Theatre

Women of the Hill

CCA, Glasgow

Neil Cooper

Four stars

The low whoosh of rolling thunder that slices through the air at the start of Hanna Tuulikki’s reimagining of her dramatic song cycle originally seen on Skye in 2015 is given extra low-flying heft by the gargantuan figure creating it.

Towering some twenty-odd feet in height, with the train of her pure white dress billowing beneath and sporting a plant-based head-dress created by artist Caroline Dear, the instrument she spins above her head is as deadly as the wordless chorale that emanates from her mouth. As embodied by Tuulikki herself with monumental grace, this is Cailleach, the ancient goddess of winter, and she’s spoiling for a fight.

She gets one too when Lucy Duncombe enters as her opposite number, Bride, attempting to hold on to all that blossoms in the face of the coming freeze, but dwarfed somewhat by the opposing elements. As the pair spar in and out of harmony, their to-and-fro exchanges morph into a primal form of flyting. A third voice, from Nerea Bello, sees the trio keen with mournful abandon, laying the old seasons to rest before the new one blows in.

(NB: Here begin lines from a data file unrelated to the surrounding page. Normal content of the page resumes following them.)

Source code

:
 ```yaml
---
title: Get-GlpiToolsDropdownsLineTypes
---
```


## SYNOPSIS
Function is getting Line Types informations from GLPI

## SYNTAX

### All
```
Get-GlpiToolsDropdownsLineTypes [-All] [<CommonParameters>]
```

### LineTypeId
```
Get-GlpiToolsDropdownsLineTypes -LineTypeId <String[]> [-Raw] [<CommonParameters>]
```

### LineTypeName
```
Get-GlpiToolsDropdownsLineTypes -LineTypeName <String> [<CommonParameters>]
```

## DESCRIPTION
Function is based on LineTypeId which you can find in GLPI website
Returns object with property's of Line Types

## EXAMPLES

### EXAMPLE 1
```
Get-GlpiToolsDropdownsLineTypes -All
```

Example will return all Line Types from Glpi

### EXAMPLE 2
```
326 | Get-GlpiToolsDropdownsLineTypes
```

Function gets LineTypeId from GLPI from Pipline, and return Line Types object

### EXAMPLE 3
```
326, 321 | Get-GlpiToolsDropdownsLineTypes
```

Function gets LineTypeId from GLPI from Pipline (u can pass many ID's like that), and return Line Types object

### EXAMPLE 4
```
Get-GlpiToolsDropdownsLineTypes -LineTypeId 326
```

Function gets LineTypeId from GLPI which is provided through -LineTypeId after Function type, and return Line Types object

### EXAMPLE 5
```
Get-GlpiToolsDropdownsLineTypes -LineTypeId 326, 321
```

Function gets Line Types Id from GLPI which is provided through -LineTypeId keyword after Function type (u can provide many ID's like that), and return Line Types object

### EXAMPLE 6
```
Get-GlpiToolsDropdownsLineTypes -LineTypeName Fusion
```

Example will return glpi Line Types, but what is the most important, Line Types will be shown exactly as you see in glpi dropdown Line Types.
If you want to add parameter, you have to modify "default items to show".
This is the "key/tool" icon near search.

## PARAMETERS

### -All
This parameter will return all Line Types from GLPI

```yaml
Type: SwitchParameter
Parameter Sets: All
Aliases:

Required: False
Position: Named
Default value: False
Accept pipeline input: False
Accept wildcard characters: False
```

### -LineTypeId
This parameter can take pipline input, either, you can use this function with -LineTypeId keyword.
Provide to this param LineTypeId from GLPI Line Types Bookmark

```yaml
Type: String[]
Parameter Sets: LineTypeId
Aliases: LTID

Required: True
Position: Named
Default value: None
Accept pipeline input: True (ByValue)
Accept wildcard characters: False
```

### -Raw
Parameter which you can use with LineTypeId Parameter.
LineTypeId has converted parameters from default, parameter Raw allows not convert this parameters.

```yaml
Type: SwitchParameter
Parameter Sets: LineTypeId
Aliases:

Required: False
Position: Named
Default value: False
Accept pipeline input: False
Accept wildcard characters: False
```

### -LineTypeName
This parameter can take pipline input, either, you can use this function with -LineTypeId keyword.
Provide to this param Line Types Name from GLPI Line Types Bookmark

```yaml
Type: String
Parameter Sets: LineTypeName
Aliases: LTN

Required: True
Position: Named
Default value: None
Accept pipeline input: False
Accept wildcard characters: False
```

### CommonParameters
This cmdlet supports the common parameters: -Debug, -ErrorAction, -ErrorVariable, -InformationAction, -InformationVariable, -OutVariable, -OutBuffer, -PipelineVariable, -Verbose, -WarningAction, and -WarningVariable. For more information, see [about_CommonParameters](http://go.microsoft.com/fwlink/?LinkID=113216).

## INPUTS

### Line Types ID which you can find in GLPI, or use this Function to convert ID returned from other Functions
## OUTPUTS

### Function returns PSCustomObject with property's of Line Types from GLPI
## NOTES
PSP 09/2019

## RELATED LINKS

Tuulikki’s creation was first performed in the open-air beside the hidden underground of Skye’s High Pasture Cave and was originally commissioned by the island’s ATLAS Arts organisation. This indoor reimagining accompanied the CCA’s Lilt, Twang, Tremor exhibition, which Tuulikki shares with Sarah Rose and Susannah Stark. Over the piece’s forty-five-minute duration, a matriarchal sense of unity is conjured up with a kinetic intensity that eventually gives way to playfulness. Going on this showing, it deserves to have a more substantial run, be it indoors or out. By the end, it becomes a form of purging, with Tuulikki and co shouting out loud for what they’ve lost, but more importantly for everything that lies ahead.